There is also an abundance of marine mammals, such as whales. Humpbacks, killer whales and gray whales can often be observed off the state’s shoreline.
Aside from these large animals, Alaska’s wildlife also boasts plenty of smaller creatures to observe. From wood frogs with antifreeze in their veins to tiny collared pika, Alaska’s small wild inhabitants have proven remarkably resilient and adaptable.

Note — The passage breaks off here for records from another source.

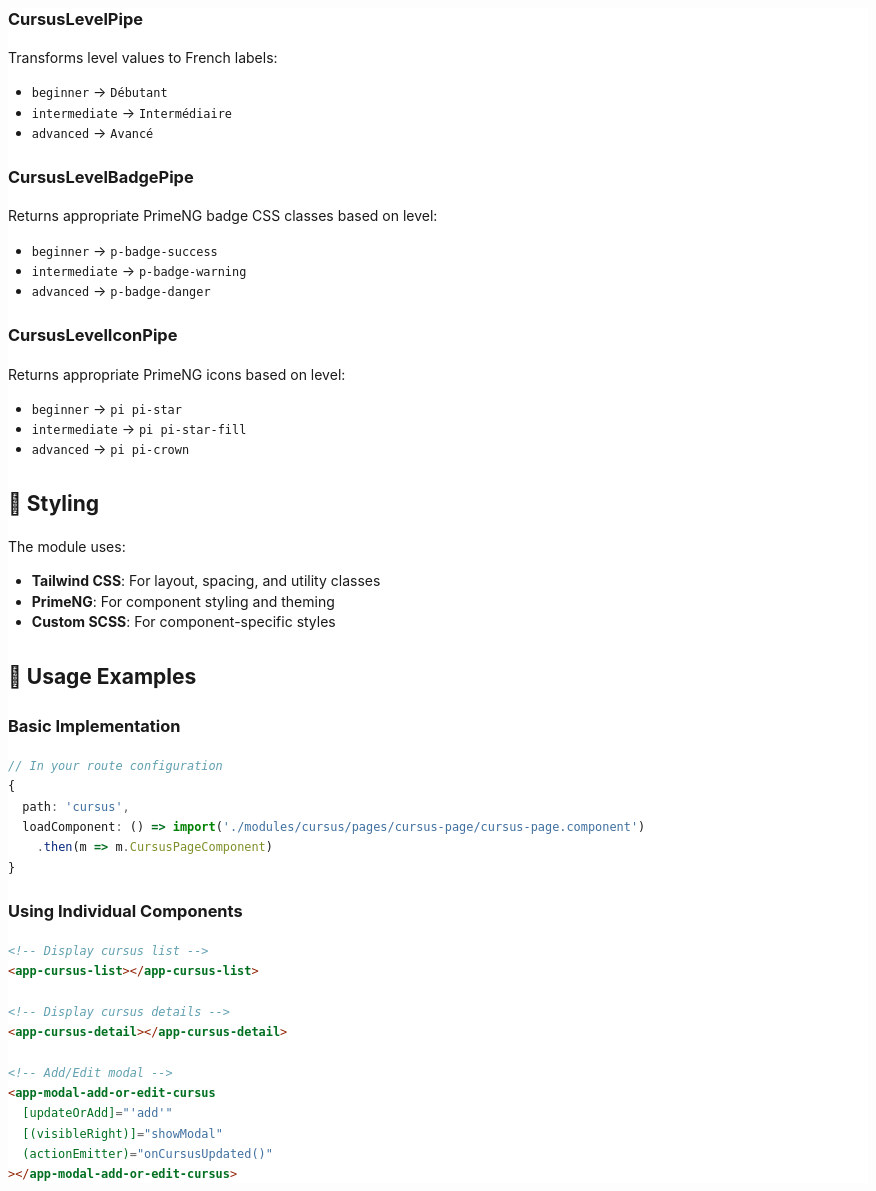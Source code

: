 ### CursusLevelPipe
Transforms level values to French labels:
- `beginner` → `Débutant`
- `intermediate` → `Intermédiaire`
- `advanced` → `Avancé`

### CursusLevelBadgePipe
Returns appropriate PrimeNG badge CSS classes based on level:
- `beginner` → `p-badge-success`
- `intermediate` → `p-badge-warning`
- `advanced` → `p-badge-danger`

### CursusLevelIconPipe
Returns appropriate PrimeNG icons based on level:
- `beginner` → `pi pi-star`
- `intermediate` → `pi pi-star-fill`
- `advanced` → `pi pi-crown`

## 🎨 Styling

The module uses:
- **Tailwind CSS**: For layout, spacing, and utility classes
- **PrimeNG**: For component styling and theming
- **Custom SCSS**: For component-specific styles

## 🚀 Usage Examples

### Basic Implementation
```typescript
// In your route configuration
{
  path: 'cursus',
  loadComponent: () => import('./modules/cursus/pages/cursus-page/cursus-page.component')
    .then(m => m.CursusPageComponent)
}
```

### Using Individual Components
```html
<!-- Display cursus list -->
<app-cursus-list></app-cursus-list>

<!-- Display cursus details -->
<app-cursus-detail></app-cursus-detail>

<!-- Add/Edit modal -->
<app-modal-add-or-edit-cursus 
  [updateOrAdd]="'add'"
  [(visibleRight)]="showModal"
  (actionEmitter)="onCursusUpdated()"
></app-modal-add-or-edit-cursus>
```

Alaska is home to numerous national parks and wildlife refuges that offer up-close wildlife encounters not found elsewhere in the US. Furthermore, these public lands enable people to continue traditional hunting practices. Conservation plays an integral role in Alaskan economy and culture – 65,000 Alaska Natives depend on subsistence harvest of natural resources for survival. As a result, the Alaskan Wildlife Conservation Strategy (CWCS) was created as guidance for managing wildlife management within the state.